As I have pointed out for decades to no avail–not even libertarians have noticed–the income tax enacted in 1913 converted free Americans into serfs or slaves. The reason I can say this is that the historical definition of a free person is a person who owns his own labor. Serfs and slaves do not own their own labor. Serfs owed a portion of their labor to their feudal lord. Normally it did not exceed 30% of their labor. Slaves owed 50% of their labor to their owners, the other half of their labor going to their own maintenance as an effective and loyal workforce.

There is no way around the fact that the historical definition of a free person is a person who owns his own labor. The land enclosures freed serfs from their obligation to feudal Lords, and created a labor market in which untaxed wages were paid to laborers for their labor. Free men appeared once they owned their own labor and sold it at market wages.
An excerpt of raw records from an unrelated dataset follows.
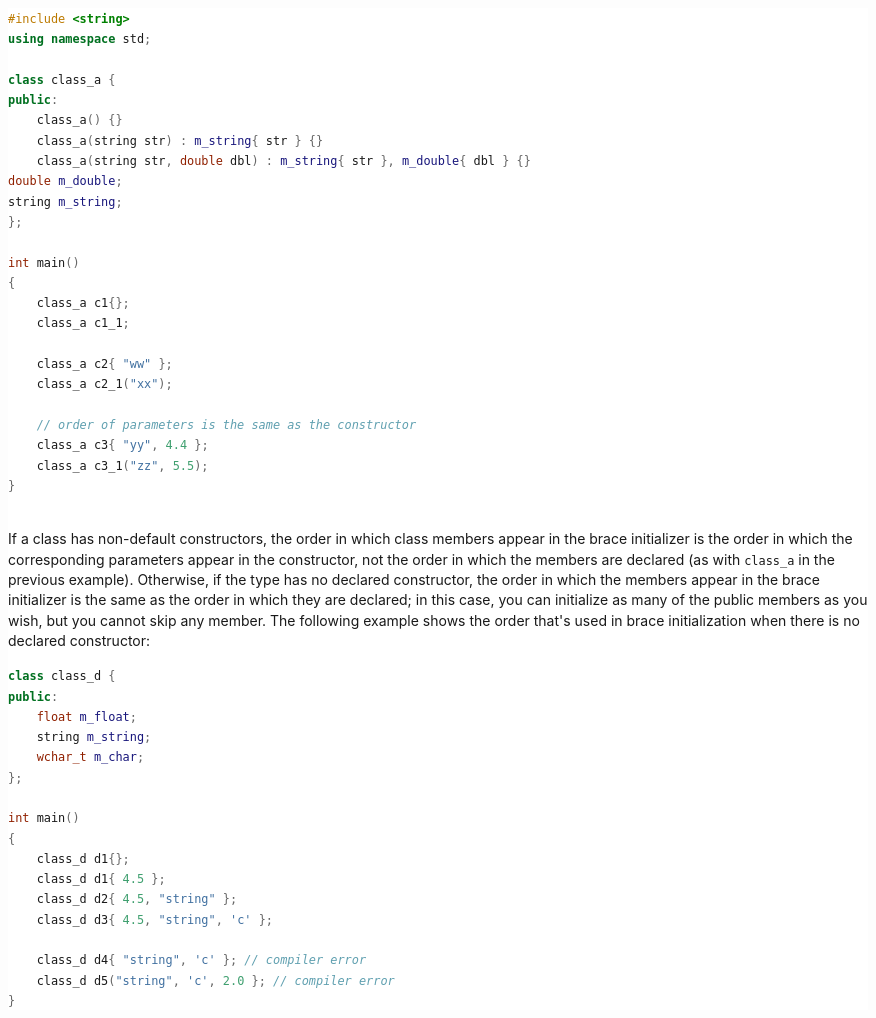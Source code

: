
 ```cpp  
#include <string>  
using namespace std;  
  
class class_a {  
public:  
    class_a() {}  
    class_a(string str) : m_string{ str } {}  
    class_a(string str, double dbl) : m_string{ str }, m_double{ dbl } {}  
double m_double;  
string m_string;  
};  
  
int main()  
{  
    class_a c1{};  
    class_a c1_1;  
  
    class_a c2{ "ww" };  
    class_a c2_1("xx");  
  
    // order of parameters is the same as the constructor  
    class_a c3{ "yy", 4.4 };  
    class_a c3_1("zz", 5.5);  
}  
  
```  
  
 If a class has non-default constructors, the order in which class members appear in the brace initializer is the order in which the corresponding parameters appear in the constructor, not the order in which the members are declared (as with `class_a` in the previous example). Otherwise, if the type has no declared constructor, the order in which the members appear in the brace initializer is the same as the order in which they are declared; in this case, you can initialize as many of the public members as you wish, but you cannot skip any member. The following example shows the order that's used in brace initialization when there is no declared constructor:  
  
```cpp  
class class_d {  
public:  
    float m_float;  
    string m_string;  
    wchar_t m_char;  
};  
  
int main()  
{  
    class_d d1{};  
    class_d d1{ 4.5 };  
    class_d d2{ 4.5, "string" };  
    class_d d3{ 4.5, "string", 'c' };  
  
    class_d d4{ "string", 'c' }; // compiler error  
    class_d d5("string", 'c', 2.0 }; // compiler error  
}   
```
The income tax that passed in 1913 did not materially enserf or enslave Americans, because the tax rate was so low and applied to such a tiny percentage of incomes that it had no material effect. That is how they got it in place. But once in place, the income tax grew quickly, both up in the tax rate and broadly in the percentage of the population subject to income taxation. By the time of the John F Kennedy administration the tax rate on middle income Americans exceeded the tax rate on the labor of medieval serfs, and the tax rate on upper incomes exceeded the tax rate on 19th century slaves on American cotton and tobacco plantations. As the Kennedy tax rate reductions were not indexed, by the time of the Reagan administration the tax rates again exceeded those on medieval serfs and 19th century slaves. The Reagan administration indexed the new tax rates, and this has held the appropriation of the labor of the middle class to that appropriated by feudal lords. For the upper income class, the official tax rate is higher than that on medieval serfs, but there are methods depending on the economic activities of the upper income class that keep the tax rates for some of them below that of medieval serfs. Regardless, the upper class does not own all of its own labor and is no more free than the lower class.
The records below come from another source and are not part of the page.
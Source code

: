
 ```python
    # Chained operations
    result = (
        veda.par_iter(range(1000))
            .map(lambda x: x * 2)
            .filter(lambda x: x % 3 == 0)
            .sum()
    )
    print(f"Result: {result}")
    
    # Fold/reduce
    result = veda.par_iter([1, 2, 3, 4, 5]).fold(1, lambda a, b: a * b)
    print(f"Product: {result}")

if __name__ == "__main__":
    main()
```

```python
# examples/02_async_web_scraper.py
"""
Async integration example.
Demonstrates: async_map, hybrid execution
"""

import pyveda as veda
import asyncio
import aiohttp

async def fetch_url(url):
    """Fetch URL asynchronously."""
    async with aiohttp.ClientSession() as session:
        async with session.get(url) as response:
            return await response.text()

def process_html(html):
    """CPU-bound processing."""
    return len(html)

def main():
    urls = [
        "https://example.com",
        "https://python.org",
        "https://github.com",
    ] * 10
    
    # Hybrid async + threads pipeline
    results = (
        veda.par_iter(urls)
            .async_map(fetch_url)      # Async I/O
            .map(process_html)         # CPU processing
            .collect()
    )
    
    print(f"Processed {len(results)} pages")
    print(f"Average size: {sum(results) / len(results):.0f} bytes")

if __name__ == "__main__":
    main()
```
A tariff is a tax on your purchases, not on your labor. If you purchase domestic products made from domestic resources, you do not have to pay the tariff. If you purchase imported goods or domestic goods made partially from imported products, you pay a tariff based on the content of foreign input in to the product. The purpose of tariffs is to protect domestic production from foreign competition, not as Trump uses them to bludgeon foreign countries to obey his orders.

Tariffs are in effect a consumption tax, not a tax on labor and capital. Therefore, a country with a consumption tax instead of an income tax will have higher growth and higher living standards.

All of this completely obvious and correct information has been ignored in the United States since 1913, a period of 113 years. For over a century American GDP and personal incomes have been held down by the liberals and leftists who have the outlook of communists and prefer equal incomes in poverty to higher incomes with inequality.

It is extraordinary that Donald Trump, a real estate developer, understands this, but the American Economic Association is incapable, being brainwashed as it is by a century of indoctrination.

When you read economists, you learn that their only concern about the income tax is that it is fair. By fair, they mean that it must fall heaviest on the higher incomes. A flat tax rate that taxes everyone at the same rate, which seems consistent with the Constitutional mandate of equal treatment under the law, is considered unfair. The fact that a tax on income means that the taxpayer has lost his freedom and now owes part of his labor to the government, the equivalent of a feudal lord or 19 century plantation owner, is beyond the comprehension of economists.

The consequence is that we will remain serfs and slaves with only a partial ownership of our own labor.